PROVIDED ENTRIES:
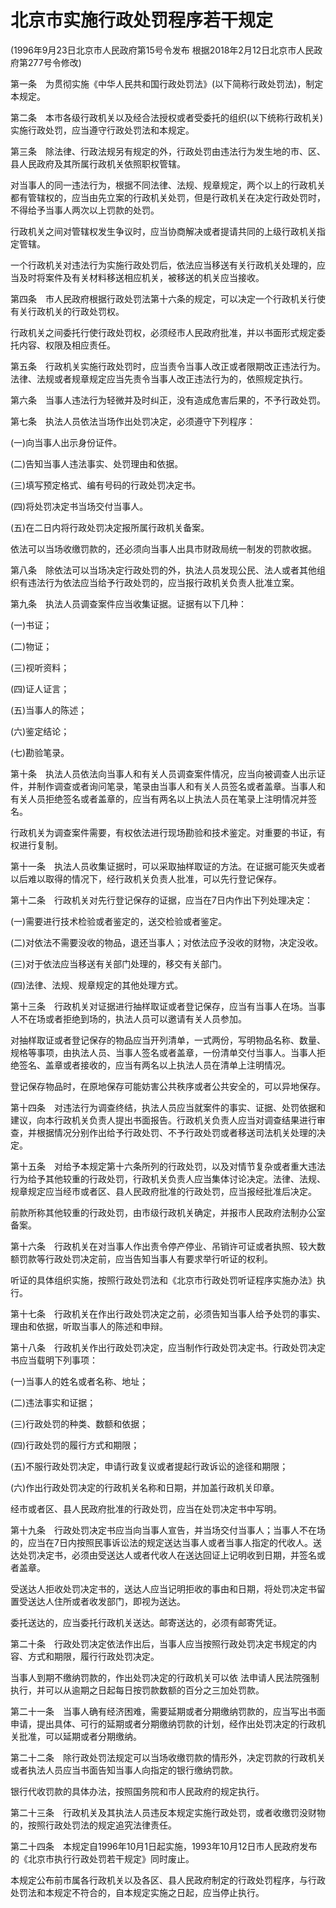 # 北京市实施行政处罚程序若干规定

(1996年9月23日北京市人民政府第15号令发布 根据2018年2月12日北京市人民政府第277号令修改)



第一条　为贯彻实施《中华人民共和国行政处罚法》(以下简称行政处罚法)，制定本规定。

第二条　本市各级行政机关以及经合法授权或者受委托的组织(以下统称行政机关)实施行政处罚，应当遵守行政处罚法和本规定。

第三条　除法律、行政法规另有规定的外，行政处罚由违法行为发生地的市、区、县人民政府及其所属行政机关依照职权管辖。

对当事人的同一违法行为，根据不同法律、法规、规章规定，两个以上的行政机关都有管辖权的，应当由先立案的行政机关处罚，但是行政机关在决定行政处罚时，不得给予当事人两次以上罚款的处罚。

行政机关之间对管辖权发生争议时，应当协商解决或者提请共同的上级行政机关指定管辖。

一个行政机关对违法行为实施行政处罚后，依法应当移送有关行政机关处理的，应当及时将案件及有关材料移送相应机关，被移送的机关应当接收。

第四条　市人民政府根据行政处罚法第十六条的规定，可以决定一个行政机关行使有关行政机关的行政处罚权。

行政机关之间委托行使行政处罚权，必须经市人民政府批准，并以书面形式规定委托内容、权限及相应责任。

第五条　行政机关实施行政处罚时，应当责令当事人改正或者限期改正违法行为。法律、法规或者规章规定应当先责令当事人改正违法行为的，依照规定执行。

第六条　当事人违法行为轻微并及时纠正，没有造成危害后果的，不予行政处罚。

第七条　执法人员依法当场作出处罚决定，必须遵守下列程序：

(一)向当事人出示身份证件。

(二)告知当事人违法事实、处罚理由和依据。

(三)填写预定格式、编有号码的行政处罚决定书。

(四)将处罚决定书当场交付当事人。

(五)在二日内将行政处罚决定报所属行政机关备案。

依法可以当场收缴罚款的，还必须向当事人出具市财政局统一制发的罚款收据。

第八条　除依法可以当场决定行政处罚的外，执法人员发现公民、法人或者其他组织有违法行为依法应当给予行政处罚的，应当报行政机关负责人批准立案。

第九条　执法人员调查案件应当收集证据。证据有以下几种：

(一)书证；

(二)物证；

(三)视听资料；

(四)证人证言；

(五)当事人的陈述；

(六)鉴定结论；

(七)勘验笔录。

第十条　执法人员依法向当事人和有关人员调查案件情况，应当向被调查人出示证件，并制作调查或者询问笔录，笔录由当事人和有关人员签名或者盖章。当事人和有关人员拒绝签名或者盖章的，应当有两名以上执法人员在笔录上注明情况并签名。

行政机关为调查案件需要，有权依法进行现场勘验和技术鉴定。对重要的书证，有权进行复制。

第十一条　执法人员收集证据时，可以采取抽样取证的方法。在证据可能灭失或者以后难以取得的情况下，经行政机关负责人批准，可以先行登记保存。

第十二条　行政机关对先行登记保存的证据，应当在7日内作出下列处理决定：

(一)需要进行技术检验或者鉴定的，送交检验或者鉴定。

(二)对依法不需要没收的物品，退还当事人；对依法应予没收的财物，决定没收。

(三)对于依法应当移送有关部门处理的，移交有关部门。

(四)法律、法规、规章规定的其他处理方式。

第十三条　行政机关对证据进行抽样取证或者登记保存，应当有当事人在场。当事人不在场或者拒绝到场的，执法人员可以邀请有关人员参加。

对抽样取证或者登记保存的物品应当开列清单，一式两份，写明物品名称、数量、规格等事项，由执法人员、当事人签名或者盖章，一份清单交付当事人。当事人拒绝签名、盖章或者接收的，应当有两名以上执法人员在清单上注明情况。

登记保存物品时，在原地保存可能妨害公共秩序或者公共安全的，可以异地保存。

第十四条　对违法行为调查终结，执法人员应当就案件的事实、证据、处罚依据和建议，向本行政机关负责人提出书面报告。行政机关负责人应当对调查结果进行审查，并根据情况分别作出给予行政处罚、不予行政处罚或者移送司法机关处理的决定。

第十五条　对给予本规定第十六条所列的行政处罚，以及对情节复杂或者重大违法行为给予其他较重的行政处罚，行政机关负责人应当集体讨论决定。法律、法规、规章规定应当经市或者区、县人民政府批准的行政处罚，应当报经批准后决定。

前款所称其他较重的行政处罚，由市级行政机关确定，并报市人民政府法制办公室备案。

第十六条　行政机关在对当事人作出责令停产停业、吊销许可证或者执照、较大数额罚款等行政处罚决定前，应当告知当事人有要求举行听证的权利。

听证的具体组织实施，按照行政处罚法和《北京市行政处罚听证程序实施办法》执行。

第十七条　行政机关在作出行政处罚决定之前，必须告知当事人给予处罚的事实、理由和依据，听取当事人的陈述和申辩。

第十八条　行政机关作出行政处罚决定，应当制作行政处罚决定书。行政处罚决定书应当载明下列事项：

(一)当事人的姓名或者名称、地址；

(二)违法事实和证据；

(三)行政处罚的种类、数额和依据；

(四)行政处罚的履行方式和期限；

(五)不服行政处罚决定，申请行政复议或者提起行政诉讼的途径和期限；

(六)作出行政处罚决定的行政机关名称和日期，并加盖行政机关印章。

经市或者区、县人民政府批准的行政处罚，应当在处罚决定书中写明。

第十九条　行政处罚决定书应当向当事人宣告，并当场交付当事人；当事人不在场的，应当在7日内按照民事诉讼法的规定送达当事人或者当事人指定的代收人。送达处罚决定书，必须由受送达人或者代收人在送达回证上记明收到日期，并签名或者盖章。

受送达人拒收处罚决定书的，送达人应当记明拒收的事由和日期，将处罚决定书留置受送达人住所或者收发部门，即视为送达。

委托送达的，应当委托行政机关送达。邮寄送达的，必须有邮寄凭证。

第二十条　行政处罚决定依法作出后，当事人应当按照行政处罚决定书规定的内容、方式和期限，履行行政处罚决定。

当事人到期不缴纳罚款的，作出处罚决定的行政机关可以依 法申请人民法院强制执行，并可以从逾期之日起每日按罚款数额的百分之三加处罚款。

第二十一条　当事人确有经济困难，需要延期或者分期缴纳罚款的，应当写出书面申请，提出具体、可行的延期或者分期缴纳罚款的计划，经作出处罚决定的行政机关批准，可以延期或者分期缴纳。

第二十二条　除行政处罚法规定可以当场收缴罚款的情形外，决定罚款的行政机关或者执法人员应当书面告知当事人向指定的银行缴纳罚款。

银行代收罚款的具体办法，按照国务院和市人民政府的规定执行。

第二十三条　行政机关及其执法人员违反本规定实施行政处罚，或者收缴罚没财物的，按照行政处罚法的规定追究法律责任。

第二十四条　本规定自1996年10月1日起实施，1993年10月12日市人民政府发布的《北京市执行行政处罚若干规定》同时废止。

本规定公布前市属各行政机关以及各区、县人民政府制定的行政处罚程序，与行政处罚法和本规定不符合的，自本规定实施之日起，应当停止执行。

PROBLEM DETAILS: Provide the listing above once more, exactly, with the pictures removed.

PROBLEM SOLUTION:
 # 北京市实施行政处罚程序若干规定

(1996年9月23日北京市人民政府第15号令发布 根据2018年2月12日北京市人民政府第277号令修改)



第一条　为贯彻实施《中华人民共和国行政处罚法》(以下简称行政处罚法)，制定本规定。

第二条　本市各级行政机关以及经合法授权或者受委托的组织(以下统称行政机关)实施行政处罚，应当遵守行政处罚法和本规定。

第三条　除法律、行政法规另有规定的外，行政处罚由违法行为发生地的市、区、县人民政府及其所属行政机关依照职权管辖。

对当事人的同一违法行为，根据不同法律、法规、规章规定，两个以上的行政机关都有管辖权的，应当由先立案的行政机关处罚，但是行政机关在决定行政处罚时，不得给予当事人两次以上罚款的处罚。

行政机关之间对管辖权发生争议时，应当协商解决或者提请共同的上级行政机关指定管辖。

一个行政机关对违法行为实施行政处罚后，依法应当移送有关行政机关处理的，应当及时将案件及有关材料移送相应机关，被移送的机关应当接收。

第四条　市人民政府根据行政处罚法第十六条的规定，可以决定一个行政机关行使有关行政机关的行政处罚权。

行政机关之间委托行使行政处罚权，必须经市人民政府批准，并以书面形式规定委托内容、权限及相应责任。

第五条　行政机关实施行政处罚时，应当责令当事人改正或者限期改正违法行为。法律、法规或者规章规定应当先责令当事人改正违法行为的，依照规定执行。

第六条　当事人违法行为轻微并及时纠正，没有造成危害后果的，不予行政处罚。

第七条　执法人员依法当场作出处罚决定，必须遵守下列程序：

(一)向当事人出示身份证件。

(二)告知当事人违法事实、处罚理由和依据。

(三)填写预定格式、编有号码的行政处罚决定书。

(四)将处罚决定书当场交付当事人。

(五)在二日内将行政处罚决定报所属行政机关备案。

依法可以当场收缴罚款的，还必须向当事人出具市财政局统一制发的罚款收据。

第八条　除依法可以当场决定行政处罚的外，执法人员发现公民、法人或者其他组织有违法行为依法应当给予行政处罚的，应当报行政机关负责人批准立案。

第九条　执法人员调查案件应当收集证据。证据有以下几种：

(一)书证；

(二)物证；

(三)视听资料；

(四)证人证言；

(五)当事人的陈述；

(六)鉴定结论；

(七)勘验笔录。

第十条　执法人员依法向当事人和有关人员调查案件情况，应当向被调查人出示证件，并制作调查或者询问笔录，笔录由当事人和有关人员签名或者盖章。当事人和有关人员拒绝签名或者盖章的，应当有两名以上执法人员在笔录上注明情况并签名。

行政机关为调查案件需要，有权依法进行现场勘验和技术鉴定。对重要的书证，有权进行复制。

第十一条　执法人员收集证据时，可以采取抽样取证的方法。在证据可能灭失或者以后难以取得的情况下，经行政机关负责人批准，可以先行登记保存。

第十二条　行政机关对先行登记保存的证据，应当在7日内作出下列处理决定：

(一)需要进行技术检验或者鉴定的，送交检验或者鉴定。

(二)对依法不需要没收的物品，退还当事人；对依法应予没收的财物，决定没收。

(三)对于依法应当移送有关部门处理的，移交有关部门。

(四)法律、法规、规章规定的其他处理方式。

第十三条　行政机关对证据进行抽样取证或者登记保存，应当有当事人在场。当事人不在场或者拒绝到场的，执法人员可以邀请有关人员参加。

对抽样取证或者登记保存的物品应当开列清单，一式两份，写明物品名称、数量、规格等事项，由执法人员、当事人签名或者盖章，一份清单交付当事人。当事人拒绝签名、盖章或者接收的，应当有两名以上执法人员在清单上注明情况。

登记保存物品时，在原地保存可能妨害公共秩序或者公共安全的，可以异地保存。

第十四条　对违法行为调查终结，执法人员应当就案件的事实、证据、处罚依据和建议，向本行政机关负责人提出书面报告。行政机关负责人应当对调查结果进行审查，并根据情况分别作出给予行政处罚、不予行政处罚或者移送司法机关处理的决定。

第十五条　对给予本规定第十六条所列的行政处罚，以及对情节复杂或者重大违法行为给予其他较重的行政处罚，行政机关负责人应当集体讨论决定。法律、法规、规章规定应当经市或者区、县人民政府批准的行政处罚，应当报经批准后决定。

前款所称其他较重的行政处罚，由市级行政机关确定，并报市人民政府法制办公室备案。

第十六条　行政机关在对当事人作出责令停产停业、吊销许可证或者执照、较大数额罚款等行政处罚决定前，应当告知当事人有要求举行听证的权利。

听证的具体组织实施，按照行政处罚法和《北京市行政处罚听证程序实施办法》执行。

第十七条　行政机关在作出行政处罚决定之前，必须告知当事人给予处罚的事实、理由和依据，听取当事人的陈述和申辩。

第十八条　行政机关作出行政处罚决定，应当制作行政处罚决定书。行政处罚决定书应当载明下列事项：

(一)当事人的姓名或者名称、地址；

(二)违法事实和证据；

(三)行政处罚的种类、数额和依据；

(四)行政处罚的履行方式和期限；

(五)不服行政处罚决定，申请行政复议或者提起行政诉讼的途径和期限；

(六)作出行政处罚决定的行政机关名称和日期，并加盖行政机关印章。

经市或者区、县人民政府批准的行政处罚，应当在处罚决定书中写明。

第十九条　行政处罚决定书应当向当事人宣告，并当场交付当事人；当事人不在场的，应当在7日内按照民事诉讼法的规定送达当事人或者当事人指定的代收人。送达处罚决定书，必须由受送达人或者代收人在送达回证上记明收到日期，并签名或者盖章。

受送达人拒收处罚决定书的，送达人应当记明拒收的事由和日期，将处罚决定书留置受送达人住所或者收发部门，即视为送达。

委托送达的，应当委托行政机关送达。邮寄送达的，必须有邮寄凭证。

第二十条　行政处罚决定依法作出后，当事人应当按照行政处罚决定书规定的内容、方式和期限，履行行政处罚决定。

当事人到期不缴纳罚款的，作出处罚决定的行政机关可以依 法申请人民法院强制执行，并可以从逾期之日起每日按罚款数额的百分之三加处罚款。

第二十一条　当事人确有经济困难，需要延期或者分期缴纳罚款的，应当写出书面申请，提出具体、可行的延期或者分期缴纳罚款的计划，经作出处罚决定的行政机关批准，可以延期或者分期缴纳。

第二十二条　除行政处罚法规定可以当场收缴罚款的情形外，决定罚款的行政机关或者执法人员应当书面告知当事人向指定的银行缴纳罚款。

银行代收罚款的具体办法，按照国务院和市人民政府的规定执行。

第二十三条　行政机关及其执法人员违反本规定实施行政处罚，或者收缴罚没财物的，按照行政处罚法的规定追究法律责任。

第二十四条　本规定自1996年10月1日起实施，1993年10月12日市人民政府发布的《北京市执行行政处罚若干规定》同时废止。

本规定公布前市属各行政机关以及各区、县人民政府制定的行政处罚程序，与行政处罚法和本规定不符合的，自本规定实施之日起，应当停止执行。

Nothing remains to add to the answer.